Let's use this thread to troubleshoot recipes & techniques.

I'm first up...

I just made a very slightly adapted version Joyce White's recipe for Watermelon Ice Cream from her book, Brown Sugar : Soul Food Desserts from Family and Friends. Here's my ingredients & technique:

3 lbs watermelon flesh (I used mostly the sweetest part of the heart, seeds cleaned out) (she called for 6 finely diced, full cups of flesh, so I just diced into a container on my kitchen scale)

2 cups sugar

1/4 cup Passoa Passion Fruit liquor (she called for Raspberry Liquor or Port, but I couldn't find our Chambord)

1 Tbs Vanilla extract

3 cups heavy cream

Puree & strain watermelon. Half of watermelon (3 cups) and sugar into saucepan to simmer for about 15 minutes (stirring occasionally, "don't boil" the recipe admonished). She said it would be a syrup, but it didn't reduce much or thicken too much. Remove from heat, add liquor & vanilla, then mix into remaining (raw) watermelon. Chill. Add cream and allow to sit in fridge over night to chill & allow flavors to meld or something.
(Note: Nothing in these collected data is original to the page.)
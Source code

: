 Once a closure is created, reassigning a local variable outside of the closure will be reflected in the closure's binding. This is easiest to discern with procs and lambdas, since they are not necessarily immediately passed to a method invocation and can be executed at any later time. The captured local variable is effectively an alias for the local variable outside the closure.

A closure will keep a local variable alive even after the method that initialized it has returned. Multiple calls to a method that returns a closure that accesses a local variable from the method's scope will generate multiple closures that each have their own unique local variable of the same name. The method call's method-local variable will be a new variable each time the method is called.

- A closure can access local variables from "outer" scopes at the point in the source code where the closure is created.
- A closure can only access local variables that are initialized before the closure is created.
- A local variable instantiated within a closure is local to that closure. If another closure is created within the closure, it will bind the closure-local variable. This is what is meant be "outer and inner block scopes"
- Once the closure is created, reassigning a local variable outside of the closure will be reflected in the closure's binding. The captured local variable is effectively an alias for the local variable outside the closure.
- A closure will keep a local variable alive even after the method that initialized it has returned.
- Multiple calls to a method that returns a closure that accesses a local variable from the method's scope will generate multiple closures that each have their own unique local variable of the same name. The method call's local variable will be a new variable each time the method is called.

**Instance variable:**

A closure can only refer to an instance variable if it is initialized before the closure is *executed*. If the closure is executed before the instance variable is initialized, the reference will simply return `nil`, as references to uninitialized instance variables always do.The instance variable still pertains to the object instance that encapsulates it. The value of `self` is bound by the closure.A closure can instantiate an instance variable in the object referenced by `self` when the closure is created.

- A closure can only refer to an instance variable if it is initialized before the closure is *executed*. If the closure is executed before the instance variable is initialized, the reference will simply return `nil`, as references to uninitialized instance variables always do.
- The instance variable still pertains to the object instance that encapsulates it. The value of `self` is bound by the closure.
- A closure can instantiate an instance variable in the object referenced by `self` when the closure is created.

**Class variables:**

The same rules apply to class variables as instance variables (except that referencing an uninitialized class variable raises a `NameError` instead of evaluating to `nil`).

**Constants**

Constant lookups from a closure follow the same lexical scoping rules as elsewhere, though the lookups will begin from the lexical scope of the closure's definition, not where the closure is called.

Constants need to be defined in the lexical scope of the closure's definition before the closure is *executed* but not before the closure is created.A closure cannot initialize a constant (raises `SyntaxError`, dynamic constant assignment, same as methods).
In the morning I froze in three batches in my Simac Il Gelataio 1600 (self-contained freezer unit, non-removeable bowl (only problem with this machine is cleaning)). I sprinkled in some dark chocolate shavings as I spooned into storage containers. Yum.

Overall, this is a really tasty recipe. I had some qualms about the ratio of semi-water ingredient to cream (2:1), and the fact that the watermelon juice didn't get as syrupy as Ms. White described, but it seems to have worked out. It isn't icy or like a sorbet or sherbet. It is ice cream. In fact it is almost too creamy (is that possible?). Thus, my questions:

1) Bits of butter started to form in the finished product. Usually this is the result of not properly chilling the batter before freezing it. Since it stood in the fridge overnight, that isn't it. I usually don't use all heavy cream, but since 2/3 of the batter was watermelon juice, I thought I'd go for it. Do you think next time I should use light cream or half and half instead of the heavy cream? I'd like it to taste creamy while not being icy and not having a film of butterfat develop on the spoon as you eat it.

2) Amazingly the ice cream did not expand in volume much after churning. 2.5 quarts in, 3 quarts out. I did have the air vents open on the lid of the freezing chamber. Is a low overrun (I calculate mine at ~15%) typical of Gelato vs Ice Cream? I wouldn't think just using a Gelato maker (vs an Ice Cream maker) would make that much of a difference in a Philadelphia style ice cream.


Edited by Rachel Perlow (log)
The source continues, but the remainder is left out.